Vibe Nielsen

Vibe Nielsen

Postdoc

Vibe Nielsen is a social anthropologist with a research interest in issues related to the decolonisation of museums, botanical gardens and public places. In affiliation with the Ny Carlsberg Glyptotek and the Department of Arts and Cultural Studies at the University of Copenhagen, Dr Nielsen is the PI of the Ny Carlsberg Foundation-supported postdoctoral research project Passion or Politics? The Art Collection of Carl Jacobsen in a socio-economic and cultural-political context 1878-1914.

Since completing her three-year postdoctoral research project Decolonising Museums: Changing Curatorial Practices at the Pitt Rivers and Quai Branly (2021-24), supported by the Carlsberg Foundation and hosted by the Pitt Rivers Museum and Linacre College at the University of Oxford, Dr Nielsen has been affiliated as Associate Researcher at the Pitt Rivers Museum.

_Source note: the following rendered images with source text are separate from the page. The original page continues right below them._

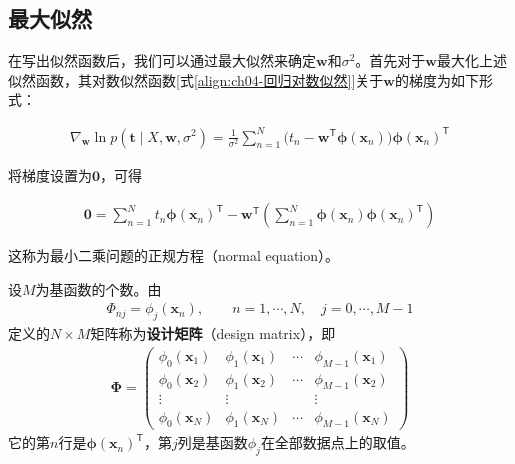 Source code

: \documentclass[../../main.tex]{subfiles}
\begin{document}
\subsection{最大似然}\label{subsection:ch04-最大似然}

在写出似然函数后，我们可以通过最大似然来确定$\boldsymbol{w}$和$\sigma^2$。首先对于$\boldsymbol{w}$最大化上述似然函数，其对数似然函数[式\eqref{align:ch04-回归对数似然}]关于$\boldsymbol{w}$的梯度为如下形式：

\begin{align}
  \nabla_{\boldsymbol{w}}\ln p(\boldsymbol{t}\mid X,\boldsymbol{w},\sigma^2)
  =\frac{1}{\sigma^2}\sum_{n=1}^{N}\bigl(t_n-\boldsymbol{w}^{\mathsf{T}}\boldsymbol{\phi}(\boldsymbol{x}_n)\bigr)\boldsymbol{\phi}(\boldsymbol{x}_n)^{\mathsf{T}}
  \label{align:ch04-似然梯度}
\end{align}

将梯度设置为$\boldsymbol{0}$，可得

\begin{align}
  \boldsymbol{0}=\sum_{n=1}^{N}t_n\boldsymbol{\phi}(\boldsymbol{x}_n)^{\mathsf{T}}
  -\boldsymbol{w}^{\mathsf{T}}\left(\sum_{n=1}^{N}\boldsymbol{\phi}(\boldsymbol{x}_n)\boldsymbol{\phi}(\boldsymbol{x}_n)^{\mathsf{T}}\right)
  \label{align:ch04-正规方程}
\end{align}

这称为最小二乘问题的正规方程（normal equation）。

\begin{definition}[设计矩阵]\label{definition:ch04-设计矩阵}
设$M$为基函数的个数。由
\begin{align}
  \Phi_{nj}=\phi_j(\boldsymbol{x}_n),\qquad n=1,\cdots,N,\quad j=0,\cdots,M-1
  \label{align:ch04-设计矩阵元}
\end{align}
定义的$N\times M$矩阵称为\textbf{设计矩阵}（design matrix），即
\begin{align}
  \boldsymbol{\Phi}=
  \begin{pmatrix}
    \phi_0(\boldsymbol{x}_1) & \phi_1(\boldsymbol{x}_1) & \cdots & \phi_{M-1}(\boldsymbol{x}_1)\\
    \phi_0(\boldsymbol{x}_2) & \phi_1(\boldsymbol{x}_2) & \cdots & \phi_{M-1}(\boldsymbol{x}_2)\\
    \vdots & \vdots & & \vdots\\
    \phi_0(\boldsymbol{x}_N) & \phi_1(\boldsymbol{x}_N) & \cdots & \phi_{M-1}(\boldsymbol{x}_N)
  \end{pmatrix}
  \label{align:ch04-设计矩阵}
\end{align}
它的第$n$行是$\boldsymbol{\phi}(\boldsymbol{x}_n)^{\mathsf{T}}$，第$j$列是基函数$\phi_j$在全部数据点上的取值。
\end{definition}
\end{document}
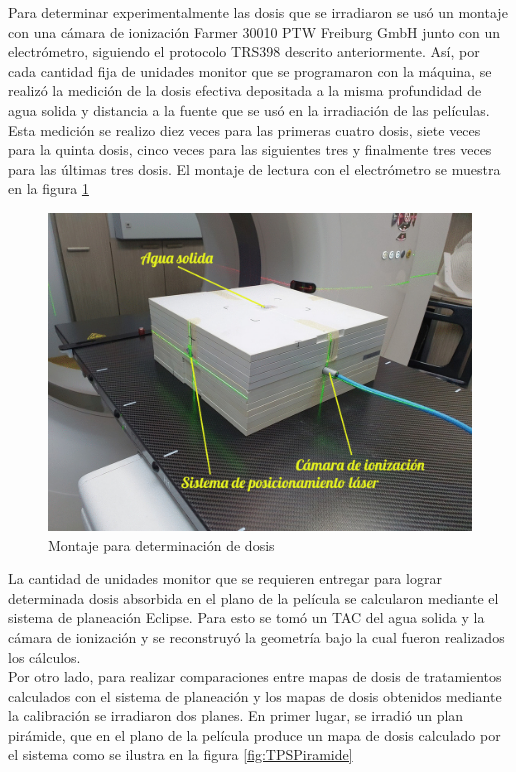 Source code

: Para determinar experimentalmente las dosis que se irradiaron se usó un montaje con una cámara de ionización Farmer 30010 PTW Freiburg GmbH junto con un electrómetro, siguiendo el protocolo TRS398 descrito anteriormente. Así, por cada cantidad fija de unidades monitor que se programaron con la máquina, se realizó la medición de la dosis efectiva depositada a la misma profundidad de agua solida y distancia a la fuente que se usó en la irradiación de las películas. Esta medición se realizo diez veces para las primeras cuatro dosis, siete veces para la quinta dosis, cinco veces para las siguientes tres y finalmente tres veces para las últimas tres dosis. El montaje de lectura con el electrómetro se muestra en la figura \ref{fig:Montajeelectrometro}\\
\begin{figure}[H]
	\centering
	\includegraphics[width=0.7\linewidth]{images/elctrometro.jpg}
	
	\caption{Montaje para determinación de dosis}
	\label{fig:Montajeelectrometro}
\end{figure}

La cantidad de unidades monitor que se requieren entregar para lograr determinada dosis absorbida en el plano de la película se calcularon mediante el sistema de planeación Eclipse. Para esto se tomó un TAC del agua solida y la cámara de ionización y se reconstruyó la geometría bajo la cual fueron realizados los cálculos.\\

Por otro lado, para realizar comparaciones entre mapas de dosis de tratamientos calculados con el sistema de planeación y los mapas de dosis obtenidos mediante la calibración  se irradiaron dos planes. En primer lugar, se irradió un plan pirámide, que en el plano de la película produce un mapa de dosis calculado por el sistema como se ilustra en la figura \ref{fig:TPSPiramide}\\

She has recently been awarded a two-year Research Fellowship at Linacre College, University of Oxford, in continuation of her three years as Junior Research Fellow.

Dr Nielsen has worked in museums, universities and cultural organisations in Denmark (the Ny Carlsberg Glyptotek, the National Museum of Denmark and the Department of Anthropology at the University of Copenhagen), France (the UNESCO World Heritage Centre in Paris), Italy (Accademia di Danimarca in Rome) and the United Kingdom (Pitt Rivers Museum and the School of Anthropology and Museum Ethnography at the University of Oxford). Her ethnographic fieldwork experience covers museums and botanical gardens in Denmark, France, Italy, the Netherlands, South Africa, the United Kingdom and the United States.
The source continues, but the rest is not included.